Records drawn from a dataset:
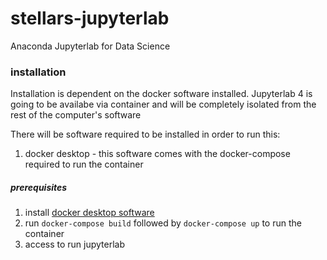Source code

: # stellars-jupyterlab
Anaconda Jupyterlab for Data Science

### installation

Installation is dependent on the docker software installed.
Jupyterlab 4 is going to be availabe via container and will
be completely isolated from the rest of the computer's software

There will be software required to be installed in order to run this:

1. docker desktop - this software comes with the docker-compose required to run the container



##### prerequisites

1. install [docker desktop software](https://www.docker.com/products/docker-desktop/)
2. run `docker-compose build` followed by `docker-compose up` to run the container
3. access [](http://localhost:8888) to run jupyterlab

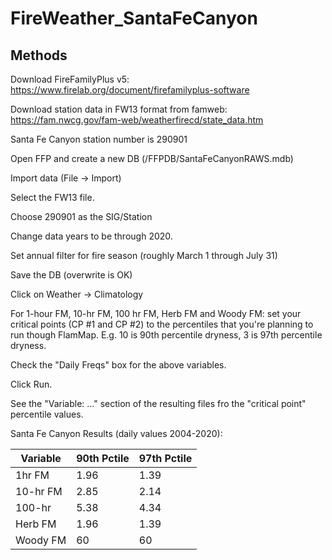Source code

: # FireWeather_SantaFeCanyon



## Methods
Download FireFamilyPlus v5: https://www.firelab.org/document/firefamilyplus-software

Download station data in FW13 format from famweb: https://fam.nwcg.gov/fam-web/weatherfirecd/state_data.htm

Santa Fe Canyon station number is 290901

Open FFP and create a new DB (/FFPDB/SantaFeCanyonRAWS.mdb)

Import data (File -> Import)

Select the FW13 file.

Choose 290901 as the SIG/Station 

Change data years to be through 2020.

Set annual filter for fire season (roughly March 1 through July 31)

Save the DB (overwrite is OK)

Click on Weather -> Climatology

For 1-hour FM, 10-hr FM, 100 hr FM, Herb FM and Woody FM: set your critical points (CP #1 and CP #2) to the percentiles that you're planning to run though FlamMap. E.g. 10 is 90th percentile dryness, 3 is 97th percentile dryness.

Check the "Daily Freqs" box for the above variables.

Click Run.

See the "Variable: ..." section of the resulting files fro the "critical point" percentile values.

Santa Fe Canyon Results (daily values 2004-2020):

Variable | 90th Pctile | 97th Pctile
-- | -- | --
1hr FM | 1.96 | 1.39
10-hr FM | 2.85 | 2.14
100-hr | 5.38 | 4.34
Herb FM | 1.96 | 1.39
Woody FM | 60 | 60




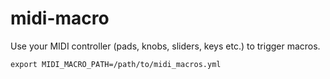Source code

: midi-macro
==========

Use your MIDI controller (pads, knobs, sliders, keys etc.) to trigger macros.


`export MIDI_MACRO_PATH=/path/to/midi_macros.yml`
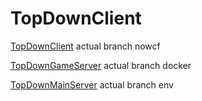 # TopDownClient

[TopDownClient](https://github.com/kyrillWhite/TopDownClient)
actual branch nowcf


[TopDownGameServer](https://github.com/kovila77/TopDownGameServer)
actual branch docker


[TopDownMainServer](https://github.com/kovila77/TopDownMainServer)
actual branch env
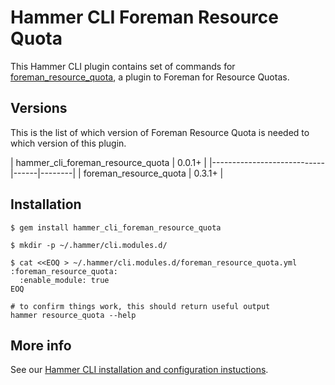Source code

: # Hammer CLI Foreman Resource Quota

This Hammer CLI plugin contains set of commands for [foreman_resource_quota](
  https://github.com/atix-ag/foreman_resource_quota
), a plugin to Foreman for Resource Quotas.

## Versions

This is the list of which version of Foreman Resource Quota is needed to which version of this plugin.

| hammer_cli_foreman_resource_quota | 0.0.1+ |
|----------------------------|------|--------|
|            foreman_resource_quota | 0.3.1+ |

## Installation

    $ gem install hammer_cli_foreman_resource_quota

    $ mkdir -p ~/.hammer/cli.modules.d/

    $ cat <<EOQ > ~/.hammer/cli.modules.d/foreman_resource_quota.yml
    :foreman_resource_quota:
      :enable_module: true
    EOQ

    # to confirm things work, this should return useful output
    hammer resource_quota --help

## More info

See our [Hammer CLI installation and configuration instuctions](
https://github.com/theforeman/hammer-cli/blob/master/doc/installation.md#installation).
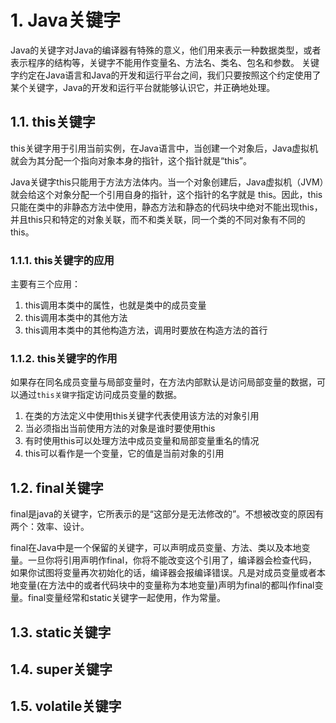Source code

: # 1. Java关键字
Java的关键字对Java的编译器有特殊的意义，他们用来表示一种数据类型，或者表示程序的结构等，关键字不能用作变量名、方法名、类名、包名和参数。
关键字约定在Java语言和Java的开发和运行平台之间，我们只要按照这个约定使用了某个关键字，Java的开发和运行平台就能够认识它，并正确地处理。
     
## 1.1. this关键字
this关键字用于引用当前实例，在Java语言中，当创建一个对象后，Java虚拟机就会为其分配一个指向对象本身的指针，这个指针就是“this”。
       
Java关键字this只能用于方法方法体内。当一个对象创建后，Java虚拟机（JVM）就会给这个对象分配一个引用自身的指针，这个指针的名字就是 this。因此，this只能在类中的非静态方法中使用，静态方法和静态的代码块中绝对不能出现this，并且this只和特定的对象关联，而不和类关联，同一个类的不同对象有不同的this。
       
### 1.1.1. this关键字的应用
主要有三个应用：
1. this调用本类中的属性，也就是类中的成员变量
2. this调用本类中的其他方法
3. this调用本类中的其他构造方法，调用时要放在构造方法的首行
       
### 1.1.2. this关键字的作用
如果存在同名成员变量与局部变量时，在方法内部默认是访问局部变量的数据，可以通过`this关键字`指定访问成员变量的数据。   
1. 在类的方法定义中使用this关键字代表使用该方法的对象引用
2. 当必须指出当前使用方法的对象是谁时要使用this
3. 有时使用this可以处理方法中成员变量和局部变量重名的情况
4. this可以看作是一个变量，它的值是当前对象的引用
       
## 1.2. final关键字
final是java的关键字，它所表示的是“这部分是无法修改的”。不想被改变的原因有两个：效率、设计。
              
final在Java中是一个保留的关键字，可以声明成员变量、方法、类以及本地变量。一旦你将引用声明作final，你将不能改变这个引用了，编译器会检查代码，如果你试图将变量再次初始化的话，编译器会报编译错误。凡是对成员变量或者本地变量(在方法中的或者代码块中的变量称为本地变量)声明为final的都叫作final变量。final变量经常和static关键字一起使用，作为常量。

## 1.3. static关键字
## 1.4. super关键字
## 1.5. volatile关键字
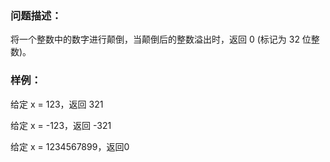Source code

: ### 问题描述：
将一个整数中的数字进行颠倒，当颠倒后的整数溢出时，返回 0 (标记为 32 位整数)。

### 样例：
给定 x = 123，返回 321

给定 x = -123，返回 -321

给定 x = 1234567899，返回0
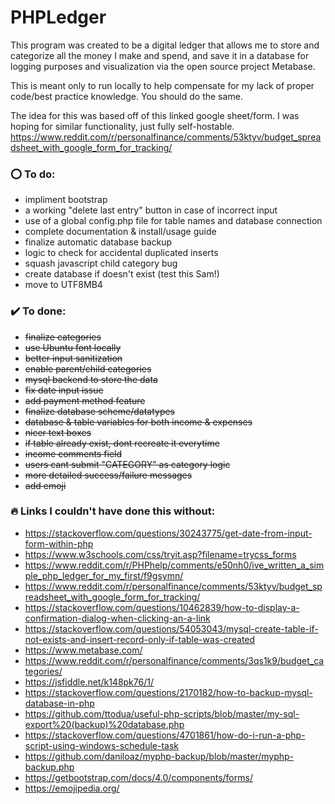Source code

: # PHPLedger

This program was created to be a digital ledger that allows me to store and categorize all the money I make and spend, and save it in a database for logging purposes and visualization via the open source project Metabase.

This is meant only to run locally to help compensate for my lack of proper code/best practice knowledge. You should do the same.

The idea for this was based off of this linked google sheet/form. I was hoping for similar functionality, just fully self-hostable.
https://www.reddit.com/r/personalfinance/comments/53ktyv/budget_spreadsheet_with_google_form_for_tracking/


### ⭕ To do:
- impliment bootstrap 
- a working "delete last entry" button in case of incorrect input
- use of a global config.php file for table names and database connection
- complete documentation & install/usage guide
- finalize automatic database backup
- logic to check for accidental duplicated inserts
- squash javascript child category bug
- create database if doesn't exist (test this Sam!)
- move to UTF8MB4

### ✔️ To done:
- ~~finalize categories~~
- ~~use Ubuntu font locally~~
- ~~better input sanitization~~
- ~~enable parent/child categories~~
- ~~mysql backend to store the data~~
- ~~fix date input issue~~
- ~~add payment method feature~~
- ~~finalize database scheme/datatypes~~
- ~~database & table variables for both income & expenses~~
- ~~nicer text boxes~~
- ~~if table already exist, dont recreate it everytime~~
- ~~income comments field~~
- ~~users cant submit "CATEGORY" as category logic~~
- ~~more detailed success/failure messages~~
- ~~add emoji~~

### 🔥 Links I couldn't have done this without: 
- https://stackoverflow.com/questions/30243775/get-date-from-input-form-within-php
- https://www.w3schools.com/css/tryit.asp?filename=trycss_forms
- https://www.reddit.com/r/PHPhelp/comments/e50nh0/ive_written_a_simple_php_ledger_for_my_first/f9gsymn/
- https://www.reddit.com/r/personalfinance/comments/53ktyv/budget_spreadsheet_with_google_form_for_tracking/
- https://stackoverflow.com/questions/10462839/how-to-display-a-confirmation-dialog-when-clicking-an-a-link
- https://stackoverflow.com/questions/54053043/mysql-create-table-if-not-exists-and-insert-record-only-if-table-was-created
- https://www.metabase.com/
- https://www.reddit.com/r/personalfinance/comments/3qs1k9/budget_categories/
- https://jsfiddle.net/k148pk76/1/
- https://stackoverflow.com/questions/2170182/how-to-backup-mysql-database-in-php
- https://github.com/ttodua/useful-php-scripts/blob/master/my-sql-export%20(backup)%20database.php
- https://stackoverflow.com/questions/4701861/how-do-i-run-a-php-script-using-windows-schedule-task
- https://github.com/daniloaz/myphp-backup/blob/master/myphp-backup.php
- https://getbootstrap.com/docs/4.0/components/forms/
- https://emojipedia.org/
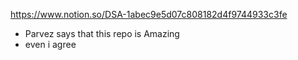 https://www.notion.so/DSA-1abec9e5d07c808182d4f9744933c3fe

- Parvez says that this repo is Amazing
- even i agree

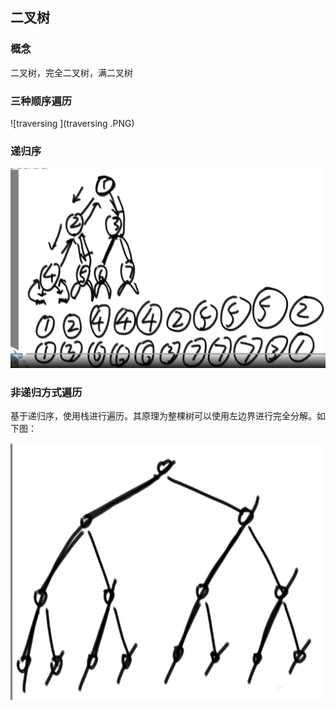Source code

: ## 二叉树

### 概念

二叉树，完全二叉树，满二叉树

### 三种顺序遍历

![traversing ](traversing .PNG)

### 递归序

![recursion-order](recursion-order.PNG)

### 非递归方式遍历

基于递归序，使用栈进行遍历。其原理为整棵树可以使用左边界进行完全分解。如下图：

![recursion-order](bt-stack.PNG)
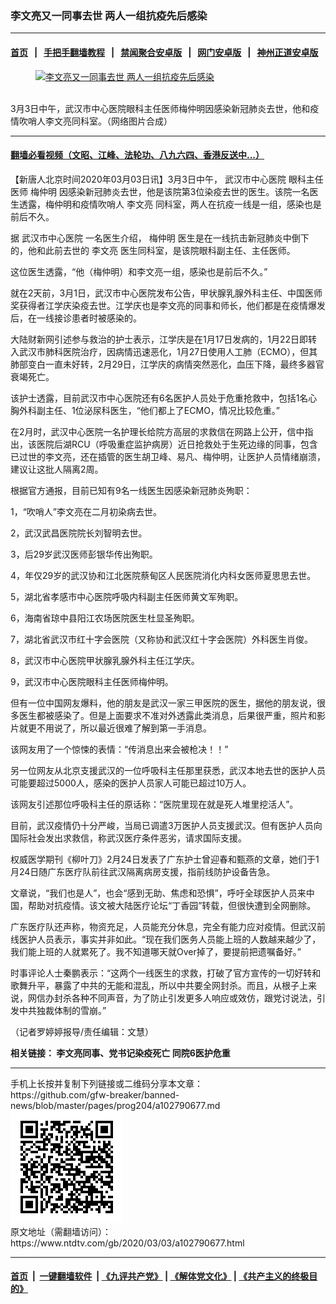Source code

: ### 李文亮又一同事去世 两人一组抗疫先后感染
------------------------

#### [首页](https://github.com/gfw-breaker/banned-news/blob/master/README.md) &nbsp;&nbsp;|&nbsp;&nbsp; [手把手翻墙教程](https://github.com/gfw-breaker/guides/wiki) &nbsp;&nbsp;|&nbsp;&nbsp; [禁闻聚合安卓版](https://github.com/gfw-breaker/bn-android) &nbsp;&nbsp;|&nbsp;&nbsp; [网门安卓版](https://github.com/oGate2/oGate) &nbsp;&nbsp;|&nbsp;&nbsp; [神州正道安卓版](https://github.com/SzzdOgate/update) 



<div><div class="featured_image">
 <a href="https://i.ntdtv.com/assets/uploads/2020/03/1583220001749.jpg" target="_blank">
  <figure>
   <img alt="李文亮又一同事去世 两人一组抗疫先后感染" src="https://i.ntdtv.com/assets/uploads/2020/03/1583220001749-800x450.jpg"/>
  </figure><br/>
 </a>
 <span class="caption">
  3月3日中午，武汉市中心医院眼科主任医师梅仲明因感染新冠肺炎去世，他和疫情吹哨人李文亮同科室。（网络图片合成）
 </span>
</div>
</div><hr/>

#### [翻墙必看视频（文昭、江峰、法轮功、八九六四、香港反送中...）](https://github.com/gfw-breaker/banned-news/blob/master/pages/link3.md)

<div><div class="post_content" itemprop="articleBody">
 <p>
  【新唐人北京时间2020年03月03日讯】3月3日中午，
  <ok href="https://www.ntdtv.com/gb/武汉市中心医院.htm">
   武汉市中心医院
  </ok>
  眼科主任医师
  <ok href="https://www.ntdtv.com/gb/梅仲明.htm">
   梅仲明
  </ok>
  因感染新冠肺炎去世，他是该院第3位染疫去世的医生。该院一名医生透露，梅仲明和疫情吹哨人
  <ok href="https://www.ntdtv.com/gb/李文亮.htm">
   李文亮
  </ok>
  同科室，两人在抗疫一线是一组，感染也是前后不久。
 </p>
 <p>
  据
  <ok href="https://www.ntdtv.com/gb/武汉市中心医院.htm">
   武汉市中心医院
  </ok>
  一名医生介绍，
  <ok href="https://www.ntdtv.com/gb/梅仲明.htm">
   梅仲明
  </ok>
  医生是在一线抗击新冠肺炎中倒下的，他和此前去世的
  <ok href="https://www.ntdtv.com/gb/李文亮.htm">
   李文亮
  </ok>
  医生同科室，是该院眼科副主任、主任医师。
 </p>
 <p>
  这位医生透露，“他（梅仲明）和李文亮一组，感染也是前后不久。”
 </p>
 <p>
  就在2天前，3月1日，武汉市中心医院发布公告，甲状腺乳腺外科主任、中国医师奖获得者江学庆染疫去世。江学庆也是李文亮的同事和师长，他们都是在疫情爆发后，在一线接诊患者时被感染的。
 </p>
 <p>
  大陆财新网引述参与救治的护士表示，江学庆是在1月17日发病的，1月22日即转入武汉市肺科医院治疗，因病情迅速恶化，1月27日使用人工肺（ECMO），但其肺部变白一直未好转，2月29日，江学庆的病情突然恶化，血压下降，最终多器官衰竭死亡。
 </p>
 <p>
  该护士透露，目前武汉市中心医院还有6名医护人员处于危重抢救中，包括1名心胸外科副主任、1位泌尿科医生，“他们都上了ECMO，情况比较危重。”
 </p>
 <p>
  在2月时，武汉中心医院一名护理长给院方高层的求救信在网路上公开，信中指出，该医院后湖RCU（呼吸重症监护病房）近日抢救处于生死边缘的同事，包含已过世的李文亮，还在插管的医生胡卫峰、易凡、梅仲明，让医护人员情绪崩溃，建议让这批人隔离2周。
 </p>
 <p>
  根据官方通报，目前已知有9名一线医生因感染新冠肺炎殉职：
 </p>
 <p>
  1，“吹哨人”李文亮在二月初染病去世。
 </p>
 <p>
  2，武汉武昌医院院长刘智明去世。
 </p>
 <p>
  3，后29岁武汉医师彭银华传出殉职。
 </p>
 <p>
  4，年仅29岁的武汉协和江北医院蔡甸区人民医院消化内科女医师夏思思去世。
 </p>
 <p>
  5，湖北省孝感市中心医院呼吸内科副主任医师黄文军殉职。
 </p>
 <p>
  6，海南省琼中县阳江农场医院医生杜显圣殉职。
 </p>
 <p>
  7，湖北省武汉市红十字会医院（又称协和武汉红十字会医院）外科医生肖俊。
 </p>
 <p>
  8，武汉市中心医院甲状腺乳腺外科主任江学庆。
 </p>
 <p>
  9，武汉市中心医院眼科主任医师梅仲明。
 </p>
 <p>
  但有一位中国网友爆料，他的朋友是武汉一家三甲医院的医生，据他的朋友说，很多医生都被感染了。但是上面要求不准对外透露此类消息，后果很严重，照片和影片就更不用说了，所以最近很难了解到第一手消息。
 </p>
 <p>
  该网友用了一个惊悚的表情：“传消息出来会被枪决！！”
 </p>
 <p>
  另一位网友从北京支援武汉的一位呼吸科主任那里获悉，武汉本地去世的医护人员可能要超过5000人，感染的医护人员家人可能已超过10万人。
 </p>
 <p>
  该网友引述那位呼吸科主任的原话称：“医院里现在就是死人堆里挖活人”。
 </p>
 <p>
  目前，武汉疫情仍十分严峻，当局已调遣3万医护人员支援武汉。但有医护人员向国际社会发出求救信，称武汉医疗条件恶劣，请求国际支援。
 </p>
 <p>
  权威医学期刊《柳叶刀》2月24日发表了广东护士曾迎春和甄燕的文章，她们于1月24日随广东医疗队前往武汉隔离病房支援，指前线防护设备告急。
 </p>
 <p>
  文章说，“我们也是人”，也会“感到无助、焦虑和恐惧”，呼吁全球医护人员来中国，帮助对抗疫情。该文被大陆医疗论坛“丁香园”转载，但很快遭到全网删除。
 </p>
 <p>
  广东医疗队还声称，物资充足，人员能充分休息，完全有能力应对疫情。但武汉前线医护人员表示，事实并非如此。“现在我们医务人员能上班的人数越来越少了，我们能上班的人就累死了。我不知道哪天就Over掉了，要提前把遗嘱备好。”
 </p>
 <p>
  时事评论人士秦鹏表示：“这两个一线医生的求救，打破了官方宣传的一切好转和歌舞升平，暴露了中共的无能和混乱，所以中共要全网封杀。而且，从根子上来说，网信办封杀各种不同声音，为了防止引发更多人响应或效仿，跟党讨说法，引发中共独裁体制的雪崩。”
 </p>
 <p>
  （记者罗婷婷报导/责任编辑：文慧）
 </p>
 <p>
  <strong>
   相关链接：
   <ok href="https://www.ntdtv.com/gb/2020/03/02/a102789485.html">
    李文亮同事、党书记染疫死亡 同院6医护危重
   </ok>
  </strong>
 </p>
 <div class="single_ad">
 </div>
</div>
</div>
<hr/>
手机上长按并复制下列链接或二维码分享本文章：<br/>
https://github.com/gfw-breaker/banned-news/blob/master/pages/prog204/a102790677.md <br/>
<a href='https://github.com/gfw-breaker/banned-news/blob/master/pages/prog204/a102790677.md'><img src='https://github.com/gfw-breaker/banned-news/blob/master/pages/prog204/a102790677.md.png'/></a> <br/>
原文地址（需翻墙访问）：https://www.ntdtv.com/gb/2020/03/03/a102790677.html


------------------------
#### [首页](https://github.com/gfw-breaker/banned-news/blob/master/README.md) &nbsp;|&nbsp; [一键翻墙软件](https://github.com/gfw-breaker/nogfw/blob/master/README.md) &nbsp;| [《九评共产党》](https://github.com/gfw-breaker/9ping.md/blob/master/README.md#九评之一评共产党是什么) | [《解体党文化》](https://github.com/gfw-breaker/jtdwh.md/blob/master/README.md) | [《共产主义的终极目的》](https://github.com/gfw-breaker/gczydzjmd.md/blob/master/README.md)


<img src='http://gfw-breaker.win/banned-news/pages/prog204/a102790677.md' width='0px' height='0px'/>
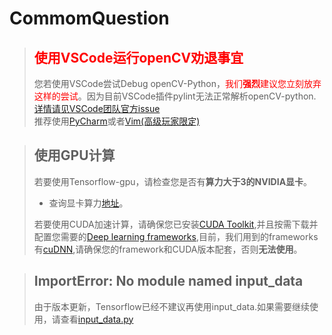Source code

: # CommomQuestion
> ## <font color=red>**使用VSCode运行openCV劝退事宜**</font>
> 您若使用VSCode尝试Debug openCV-Python，<font color=red>我们**强烈**建议您立刻放弃这样的尝试</font>。因为目前VSCode插件pylint无法正常解析openCV-python.[详情请见VSCode团队官方issue](https://github.com/Microsoft/vscode/issues/46798)\
>推荐使用[PyCharm](https://www.jetbrains.com/pycharm/)或者[Vim(高级玩家限定)](https://www.vim.org/)

> ## 使用GPU计算
>  若要使用Tensorflow-gpu，请检查您是否有**算力大于3的NVIDIA显卡**。
>   * 查询显卡算力[地址](https://developer.nvidia.com/cuda-gpus#collapseOne)。
>
> 若要使用CUDA加速计算，请确保您已安装[CUDA Toolkit](https://developer.nvidia.com/cuda-downloads),并且按需下载并配置您需要的[Deep learning frameworks](https://developer.nvidia.com/deep-learning-software),目前，我们用到的frameworks有[cuDNN](https://developer.nvidia.com/cudnn),请确保您的framework和CUDA版本配套，否则**无法使用**。


> ## ImportError: No module named input_data
> 由于版本更新，Tensorflow已经不建议再使用input_data.如果需要继续使用，请查看[input_data.py](../Example/input_data.py)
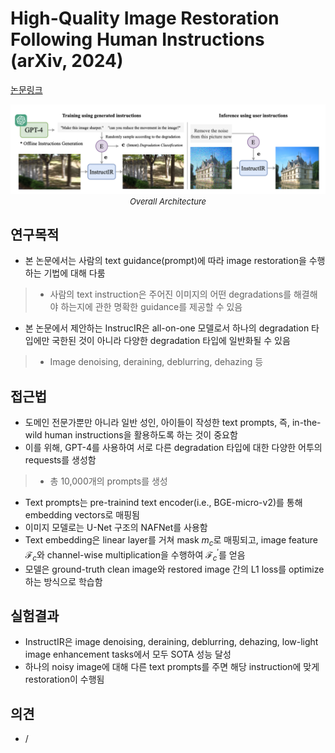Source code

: # High-Quality Image Restoration Following Human Instructions (arXiv, 2024)

[논문링크](https://arxiv.org/abs/2401.16468)

<p align="center">
    <img width="700" alt='fig1' src="../img/conde2024high.png?raw=true"></br>
    <em><font size=2>Overall Architecture</font></em>
</p>

## 연구목적
- 본 논문에서는 사람의 text guidance(prompt)에 따라 image restoration을 수행하는 기법에 대해 다룸
> - 사람의 text instruction은 주어진 이미지의 어떤 degradations를 해결해야 하는지에 관한 명확한 guidance를 제공할 수 있음
- 본 논문에서 제안하는 InstrucIR은 all-on-one 모델로서 하나의 degradation 타입에만 국한된 것이 아니라 다양한 degradation 타입에 일반화될 수 있음
> - Image denoising, deraining, deblurring, dehazing 등

## 접근법
- 도메인 전문가뿐만 아니라 일반 성인, 아이들이 작성한 text prompts, 즉, in-the-wild human instructions을 활용하도록 하는 것이 중요함
- 이를 위해, GPT-4를 사용하여 서로 다른 degradation 타입에 대한 다양한 어투의 requests를 생성함
> - 총 10,000개의 prompts를 생성
- Text prompts는 pre-trainind text encoder(i.e., BGE-micro-v2)를 통해 embedding vectors로 매핑됨
- 이미지 모델로는 U-Net 구조의 NAFNet를 사용함
- Text embedding은 linear layer를 거쳐 mask $m_c$로 매핑되고, image feature $\mathcal{F}_c$와 channel-wise multiplication을 수행하여 $\mathcal{F}^\prime_c$를 얻음
- 모델은 ground-truth clean image와 restored image 간의 L1 loss를 optimize하는 방식으로 학습함

## 실험결과
- InstructIR은 image denoising, deraining, deblurring, dehazing, low-light image enhancement tasks에서 모두 SOTA 성능 달성
- 하나의 noisy image에 대해 다른 text prompts를 주면 해당 instruction에 맞게 restoration이 수행됨

## 의견
- /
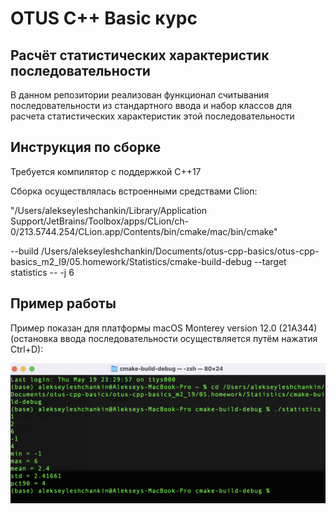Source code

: # OTUS C++ Basic курс

## Расчёт статистических характеристик последовательности

В данном репозитории реализован функционал считывания последовательности из стандартного ввода и набор классов для расчета статистических характеристик
этой последовательности

## Инструкция по сборке

Требуется компилятор с поддержкой C++17

Сборка осуществлялась встроенными средствами Clion:

"/Users/alekseyleshchankin/Library/Application Support/JetBrains/Toolbox/apps/CLion/ch-0/213.5744.254/CLion.app/Contents/bin/cmake/mac/bin/cmake" 

--build /Users/alekseyleshchankin/Documents/otus-cpp-basics/otus-cpp-basics_m2_l9/05.homework/Statistics/cmake-build-debug 
--target statistics 
-- -j 6


## Пример работы

Пример показан для платформы macOS Monterey version 12.0 (21A344) (остановка ввода последовательности осуществляется
путём нажатия Ctrl+D):

![](additional/img1.png)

**PROBLEM DESCRIPTION:** Go through the data and copy every line that includes "required".

**EXERCISE RESPONSE:**
There will be software required to be installed in order to run this:
1. docker desktop - this software comes with the docker-compose required to run the container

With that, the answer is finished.